150 赤竜の柱⑯ 浄化開始
初めてこちらを見つけていただいた方へ
ありがとうございます。
1話がとても短いものになっております。あっという間に負担なく読み終えてしまう短さです。ですので3日に一度朝6時更新という短いスパンです。 たまに遅れまる場合が(^0^;)
ちょっとの暇な時間の穴埋めになれたら嬉しいです。
ちらほらと、あらすじが挟んでおります。もし興味がありましたら、そちらをちょこっと除いていただければ、なんとな~くわかっていただけるかとw
よろしくお願いしますm(_ _)m
「行きます」
そう声を発したと同時、アイラの全身が淡い黄緑色に光り始めた。
――久しぶりだわ。

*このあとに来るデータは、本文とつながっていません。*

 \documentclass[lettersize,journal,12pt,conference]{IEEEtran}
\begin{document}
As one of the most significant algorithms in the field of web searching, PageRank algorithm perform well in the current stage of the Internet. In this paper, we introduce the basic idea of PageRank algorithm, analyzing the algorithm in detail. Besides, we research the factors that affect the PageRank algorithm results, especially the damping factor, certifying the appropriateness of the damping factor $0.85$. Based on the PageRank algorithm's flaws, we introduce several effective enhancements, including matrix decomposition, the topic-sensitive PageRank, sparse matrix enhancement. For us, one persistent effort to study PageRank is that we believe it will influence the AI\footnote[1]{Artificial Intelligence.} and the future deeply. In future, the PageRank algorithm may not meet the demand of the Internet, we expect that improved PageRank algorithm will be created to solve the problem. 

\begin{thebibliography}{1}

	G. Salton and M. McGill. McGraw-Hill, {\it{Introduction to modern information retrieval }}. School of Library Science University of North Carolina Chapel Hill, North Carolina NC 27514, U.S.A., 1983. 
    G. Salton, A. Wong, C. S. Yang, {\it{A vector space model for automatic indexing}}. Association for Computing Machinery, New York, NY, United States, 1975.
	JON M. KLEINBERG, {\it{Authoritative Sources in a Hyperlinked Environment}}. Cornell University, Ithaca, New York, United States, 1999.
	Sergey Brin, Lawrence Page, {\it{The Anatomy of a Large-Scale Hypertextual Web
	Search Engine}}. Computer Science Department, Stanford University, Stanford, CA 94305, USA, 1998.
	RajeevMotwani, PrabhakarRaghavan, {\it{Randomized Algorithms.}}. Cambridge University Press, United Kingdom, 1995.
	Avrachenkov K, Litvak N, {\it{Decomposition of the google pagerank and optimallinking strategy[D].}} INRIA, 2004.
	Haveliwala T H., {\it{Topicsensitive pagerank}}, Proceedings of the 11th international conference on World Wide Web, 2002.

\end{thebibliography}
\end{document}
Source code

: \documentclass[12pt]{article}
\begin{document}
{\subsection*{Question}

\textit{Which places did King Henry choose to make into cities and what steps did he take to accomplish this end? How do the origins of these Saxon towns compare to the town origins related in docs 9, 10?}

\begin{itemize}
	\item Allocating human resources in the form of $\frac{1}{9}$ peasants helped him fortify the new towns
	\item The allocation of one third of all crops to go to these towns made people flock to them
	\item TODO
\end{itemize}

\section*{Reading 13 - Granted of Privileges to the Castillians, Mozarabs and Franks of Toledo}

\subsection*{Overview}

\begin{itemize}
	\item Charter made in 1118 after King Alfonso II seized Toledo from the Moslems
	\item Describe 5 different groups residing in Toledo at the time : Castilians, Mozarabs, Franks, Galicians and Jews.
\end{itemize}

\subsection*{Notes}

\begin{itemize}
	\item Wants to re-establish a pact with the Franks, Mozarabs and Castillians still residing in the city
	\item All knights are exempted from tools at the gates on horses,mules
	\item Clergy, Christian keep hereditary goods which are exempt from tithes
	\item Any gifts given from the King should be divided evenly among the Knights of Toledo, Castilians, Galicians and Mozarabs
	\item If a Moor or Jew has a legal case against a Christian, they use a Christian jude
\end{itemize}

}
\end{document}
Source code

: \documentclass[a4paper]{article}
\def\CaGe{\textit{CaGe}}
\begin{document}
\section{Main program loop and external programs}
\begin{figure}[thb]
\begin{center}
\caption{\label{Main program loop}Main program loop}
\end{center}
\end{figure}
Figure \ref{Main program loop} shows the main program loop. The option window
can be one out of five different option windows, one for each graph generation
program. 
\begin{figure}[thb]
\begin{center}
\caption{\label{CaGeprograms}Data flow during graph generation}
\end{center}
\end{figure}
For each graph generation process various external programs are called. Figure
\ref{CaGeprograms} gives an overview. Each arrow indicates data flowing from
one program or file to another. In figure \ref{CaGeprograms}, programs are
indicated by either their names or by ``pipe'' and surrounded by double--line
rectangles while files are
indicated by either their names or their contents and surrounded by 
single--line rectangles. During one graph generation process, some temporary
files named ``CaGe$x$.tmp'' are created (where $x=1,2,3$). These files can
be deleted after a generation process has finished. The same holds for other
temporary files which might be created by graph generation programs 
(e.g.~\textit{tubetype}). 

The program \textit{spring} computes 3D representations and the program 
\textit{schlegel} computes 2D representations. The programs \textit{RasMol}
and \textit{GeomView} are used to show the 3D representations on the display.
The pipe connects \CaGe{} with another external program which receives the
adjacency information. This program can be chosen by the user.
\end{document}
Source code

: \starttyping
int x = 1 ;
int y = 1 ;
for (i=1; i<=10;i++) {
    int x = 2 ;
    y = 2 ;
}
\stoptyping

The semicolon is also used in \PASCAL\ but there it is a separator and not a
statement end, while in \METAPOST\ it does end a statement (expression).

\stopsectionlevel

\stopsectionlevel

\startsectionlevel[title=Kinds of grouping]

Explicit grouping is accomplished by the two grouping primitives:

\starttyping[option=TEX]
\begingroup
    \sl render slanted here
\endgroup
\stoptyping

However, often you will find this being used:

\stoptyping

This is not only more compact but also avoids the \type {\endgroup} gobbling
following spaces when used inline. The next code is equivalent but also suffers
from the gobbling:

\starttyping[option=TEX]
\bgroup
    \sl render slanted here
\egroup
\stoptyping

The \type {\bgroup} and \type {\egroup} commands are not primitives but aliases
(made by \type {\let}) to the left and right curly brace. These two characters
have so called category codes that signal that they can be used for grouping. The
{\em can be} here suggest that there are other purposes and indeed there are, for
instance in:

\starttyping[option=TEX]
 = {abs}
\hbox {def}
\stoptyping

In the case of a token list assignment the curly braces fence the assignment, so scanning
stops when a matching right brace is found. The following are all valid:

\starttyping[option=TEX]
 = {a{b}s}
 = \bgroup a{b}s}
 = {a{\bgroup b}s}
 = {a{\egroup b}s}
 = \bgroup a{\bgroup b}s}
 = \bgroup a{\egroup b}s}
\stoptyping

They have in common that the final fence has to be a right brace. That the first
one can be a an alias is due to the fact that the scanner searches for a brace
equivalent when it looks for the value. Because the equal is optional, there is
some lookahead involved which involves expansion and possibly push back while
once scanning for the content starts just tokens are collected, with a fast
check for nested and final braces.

精霊魔法を全開で使うのは。
マティスの発作を抑えた時以来だ。
――あの時よりもやりやすい。前世の時と同じぐらいな感じだわ。
そして胸元で祈るように腕を組み呟く。
「お願い精霊達。私に力を貸して」
その瞬間、全身に纏っていた精霊の魔力が跳ね上がった。それを見たシガスが驚き目を瞠る。
――嬢ちゃんの精霊魔法が莫大に上がった。凄い。あれが精霊から気に入られた者の力か。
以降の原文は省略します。